Top of Provided data
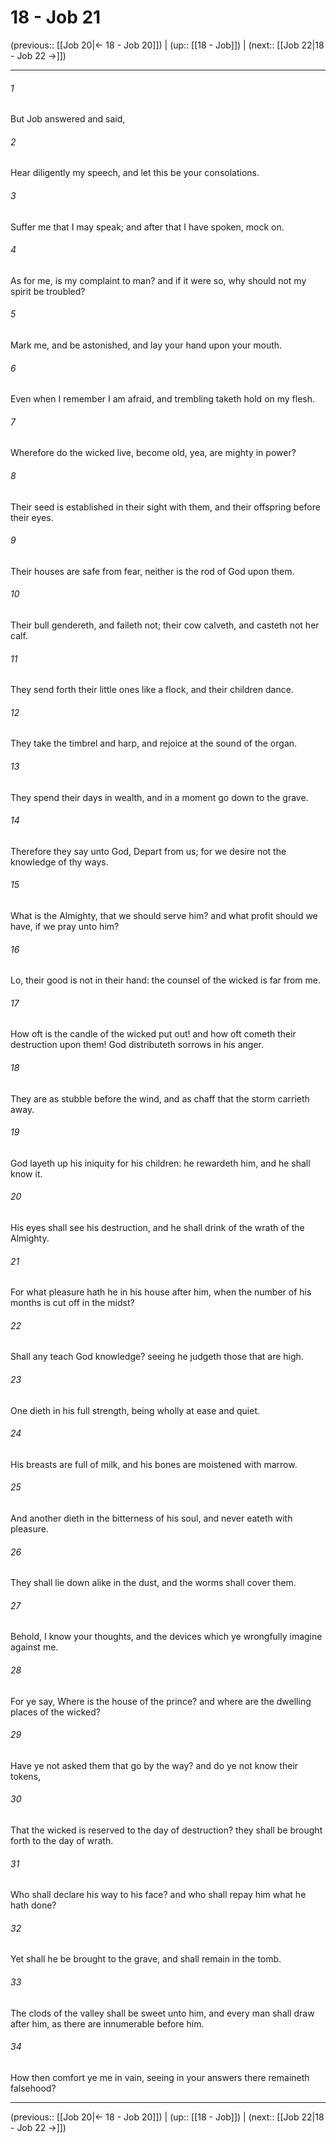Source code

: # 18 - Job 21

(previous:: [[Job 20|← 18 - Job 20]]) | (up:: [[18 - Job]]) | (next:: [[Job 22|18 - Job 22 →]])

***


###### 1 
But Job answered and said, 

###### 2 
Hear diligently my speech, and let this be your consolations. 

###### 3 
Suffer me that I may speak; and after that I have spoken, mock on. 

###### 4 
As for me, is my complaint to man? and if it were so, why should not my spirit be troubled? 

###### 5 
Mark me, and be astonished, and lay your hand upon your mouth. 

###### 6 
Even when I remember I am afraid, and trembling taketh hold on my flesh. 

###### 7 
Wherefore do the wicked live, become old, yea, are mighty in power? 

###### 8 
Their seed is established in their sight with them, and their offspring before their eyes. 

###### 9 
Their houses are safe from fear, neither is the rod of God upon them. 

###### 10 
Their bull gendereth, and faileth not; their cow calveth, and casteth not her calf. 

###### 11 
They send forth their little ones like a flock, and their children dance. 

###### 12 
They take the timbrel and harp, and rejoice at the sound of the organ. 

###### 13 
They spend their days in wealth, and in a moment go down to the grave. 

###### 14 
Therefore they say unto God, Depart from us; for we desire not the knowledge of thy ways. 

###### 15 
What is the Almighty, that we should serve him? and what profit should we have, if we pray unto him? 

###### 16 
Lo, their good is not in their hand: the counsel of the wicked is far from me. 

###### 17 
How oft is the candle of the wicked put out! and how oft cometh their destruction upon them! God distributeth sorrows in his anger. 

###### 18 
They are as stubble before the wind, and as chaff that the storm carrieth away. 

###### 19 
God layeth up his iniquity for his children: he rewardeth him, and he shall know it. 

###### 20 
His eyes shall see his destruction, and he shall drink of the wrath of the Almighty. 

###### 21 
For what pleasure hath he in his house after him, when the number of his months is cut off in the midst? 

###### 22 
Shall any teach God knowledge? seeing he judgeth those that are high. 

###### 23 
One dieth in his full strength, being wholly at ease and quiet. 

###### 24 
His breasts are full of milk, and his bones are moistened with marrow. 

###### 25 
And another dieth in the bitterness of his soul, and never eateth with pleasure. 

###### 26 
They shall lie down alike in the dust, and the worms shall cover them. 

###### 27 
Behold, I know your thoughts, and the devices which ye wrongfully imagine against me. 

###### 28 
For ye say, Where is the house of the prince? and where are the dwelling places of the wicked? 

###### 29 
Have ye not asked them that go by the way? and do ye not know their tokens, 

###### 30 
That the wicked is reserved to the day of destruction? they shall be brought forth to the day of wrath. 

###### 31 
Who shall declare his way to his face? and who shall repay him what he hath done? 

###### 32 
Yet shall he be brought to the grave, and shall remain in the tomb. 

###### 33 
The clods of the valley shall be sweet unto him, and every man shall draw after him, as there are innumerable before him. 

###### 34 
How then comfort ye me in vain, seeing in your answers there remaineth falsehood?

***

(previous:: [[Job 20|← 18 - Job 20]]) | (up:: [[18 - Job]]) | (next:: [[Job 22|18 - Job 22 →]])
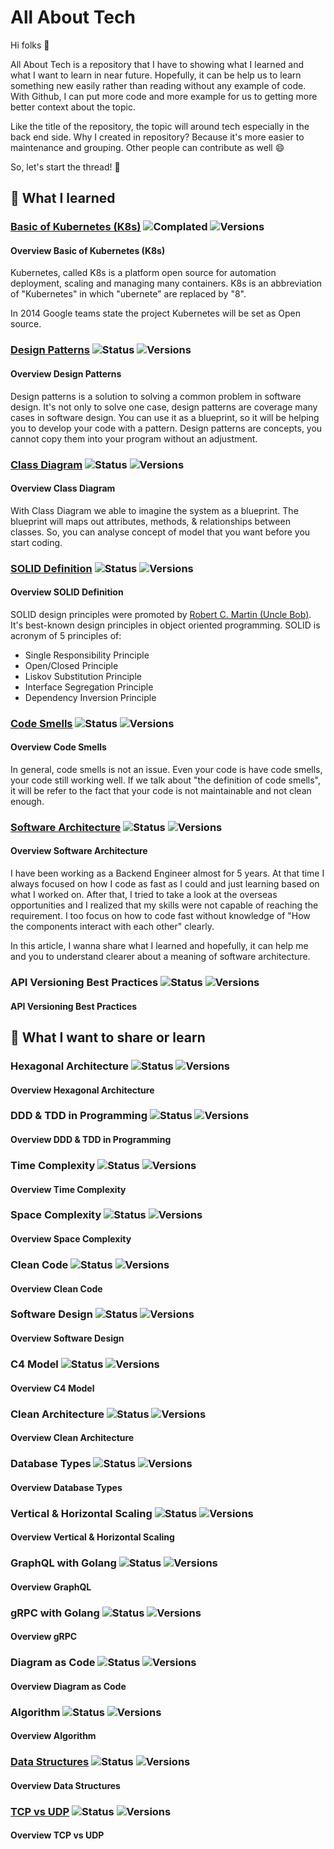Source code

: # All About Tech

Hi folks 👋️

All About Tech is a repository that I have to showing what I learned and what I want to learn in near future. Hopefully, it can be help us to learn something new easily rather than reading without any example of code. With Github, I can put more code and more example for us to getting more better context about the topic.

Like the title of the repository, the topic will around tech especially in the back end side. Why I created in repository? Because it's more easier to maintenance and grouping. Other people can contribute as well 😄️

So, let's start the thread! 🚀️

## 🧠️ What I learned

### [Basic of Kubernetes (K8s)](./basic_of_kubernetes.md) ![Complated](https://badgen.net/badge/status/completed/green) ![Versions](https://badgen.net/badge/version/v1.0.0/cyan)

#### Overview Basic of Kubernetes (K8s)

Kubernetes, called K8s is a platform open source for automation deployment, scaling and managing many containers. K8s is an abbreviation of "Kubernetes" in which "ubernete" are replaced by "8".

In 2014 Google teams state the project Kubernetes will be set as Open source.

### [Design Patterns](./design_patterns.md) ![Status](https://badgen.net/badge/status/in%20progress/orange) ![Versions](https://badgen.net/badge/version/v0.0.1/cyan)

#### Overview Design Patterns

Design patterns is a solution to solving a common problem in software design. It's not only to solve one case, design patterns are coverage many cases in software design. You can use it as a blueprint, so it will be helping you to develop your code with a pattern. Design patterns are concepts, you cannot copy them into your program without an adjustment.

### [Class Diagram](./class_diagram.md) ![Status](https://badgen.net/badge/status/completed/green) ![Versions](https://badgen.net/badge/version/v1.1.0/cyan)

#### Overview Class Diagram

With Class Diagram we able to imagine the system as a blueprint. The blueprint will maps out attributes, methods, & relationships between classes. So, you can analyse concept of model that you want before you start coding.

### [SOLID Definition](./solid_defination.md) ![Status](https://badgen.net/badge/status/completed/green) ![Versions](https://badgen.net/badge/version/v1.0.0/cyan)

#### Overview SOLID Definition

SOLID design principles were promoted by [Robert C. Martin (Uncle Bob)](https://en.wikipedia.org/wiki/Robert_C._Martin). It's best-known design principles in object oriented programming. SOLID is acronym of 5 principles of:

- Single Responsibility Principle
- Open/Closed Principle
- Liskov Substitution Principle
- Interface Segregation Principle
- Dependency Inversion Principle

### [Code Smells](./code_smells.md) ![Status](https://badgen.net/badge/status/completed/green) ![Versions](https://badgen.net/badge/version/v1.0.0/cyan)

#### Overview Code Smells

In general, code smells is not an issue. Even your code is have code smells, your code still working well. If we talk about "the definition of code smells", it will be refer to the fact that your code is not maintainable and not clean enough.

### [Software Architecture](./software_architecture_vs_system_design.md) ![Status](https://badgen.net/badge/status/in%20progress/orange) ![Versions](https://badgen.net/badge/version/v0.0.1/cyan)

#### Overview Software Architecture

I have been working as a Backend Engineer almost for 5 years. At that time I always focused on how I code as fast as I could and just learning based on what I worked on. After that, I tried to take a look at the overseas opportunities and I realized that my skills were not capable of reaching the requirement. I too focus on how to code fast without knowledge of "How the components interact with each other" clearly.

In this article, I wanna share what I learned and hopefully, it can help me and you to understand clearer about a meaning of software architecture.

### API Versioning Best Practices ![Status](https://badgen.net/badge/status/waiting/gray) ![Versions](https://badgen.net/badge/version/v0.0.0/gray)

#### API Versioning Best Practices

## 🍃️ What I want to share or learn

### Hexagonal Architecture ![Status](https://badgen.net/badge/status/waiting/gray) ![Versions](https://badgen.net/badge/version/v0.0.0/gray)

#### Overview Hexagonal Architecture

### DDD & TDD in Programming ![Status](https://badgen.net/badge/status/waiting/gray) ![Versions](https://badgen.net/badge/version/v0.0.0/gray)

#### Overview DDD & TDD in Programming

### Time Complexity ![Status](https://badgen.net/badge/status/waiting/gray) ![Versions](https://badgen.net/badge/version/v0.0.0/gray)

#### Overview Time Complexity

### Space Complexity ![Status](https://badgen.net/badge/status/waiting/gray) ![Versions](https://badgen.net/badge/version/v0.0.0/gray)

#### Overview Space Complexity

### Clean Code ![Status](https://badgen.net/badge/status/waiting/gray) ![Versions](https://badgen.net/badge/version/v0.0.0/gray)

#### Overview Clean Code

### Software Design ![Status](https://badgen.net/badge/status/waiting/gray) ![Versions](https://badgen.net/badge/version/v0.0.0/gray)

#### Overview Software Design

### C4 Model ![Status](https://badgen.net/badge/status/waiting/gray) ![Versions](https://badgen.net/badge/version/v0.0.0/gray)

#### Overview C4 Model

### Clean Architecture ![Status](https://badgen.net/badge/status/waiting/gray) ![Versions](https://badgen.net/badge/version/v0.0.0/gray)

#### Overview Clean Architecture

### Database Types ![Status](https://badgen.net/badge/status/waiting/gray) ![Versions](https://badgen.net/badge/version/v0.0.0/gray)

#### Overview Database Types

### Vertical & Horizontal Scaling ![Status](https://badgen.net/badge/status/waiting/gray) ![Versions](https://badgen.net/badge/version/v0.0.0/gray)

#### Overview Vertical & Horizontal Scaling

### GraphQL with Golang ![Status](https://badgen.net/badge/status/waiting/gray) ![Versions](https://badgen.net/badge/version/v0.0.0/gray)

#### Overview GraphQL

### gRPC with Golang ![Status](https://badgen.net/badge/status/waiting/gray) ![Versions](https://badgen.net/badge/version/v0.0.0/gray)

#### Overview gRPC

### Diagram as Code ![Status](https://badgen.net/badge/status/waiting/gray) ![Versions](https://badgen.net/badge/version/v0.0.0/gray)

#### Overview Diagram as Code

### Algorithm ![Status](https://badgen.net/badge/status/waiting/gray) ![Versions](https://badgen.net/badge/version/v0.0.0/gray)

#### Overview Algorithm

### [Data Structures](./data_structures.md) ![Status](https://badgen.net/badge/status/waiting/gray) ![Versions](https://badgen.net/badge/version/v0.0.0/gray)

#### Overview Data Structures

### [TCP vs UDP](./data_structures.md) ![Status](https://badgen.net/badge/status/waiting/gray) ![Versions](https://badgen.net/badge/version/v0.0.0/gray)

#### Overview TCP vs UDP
Bottom of Provided data
Exercise prompt:
Wherever a line in the entries above holds "SOLID", copy that line.

Answer box:
### [SOLID Definition](./solid_defination.md) ![Status](https://badgen.net/badge/status/completed/green) ![Versions](https://badgen.net/badge/version/v1.0.0/cyan)
#### Overview SOLID Definition
SOLID design principles were promoted by [Robert C. Martin (Uncle Bob)](https://en.wikipedia.org/wiki/Robert_C._Martin). It's best-known design principles in object oriented programming. SOLID is acronym of 5 principles of:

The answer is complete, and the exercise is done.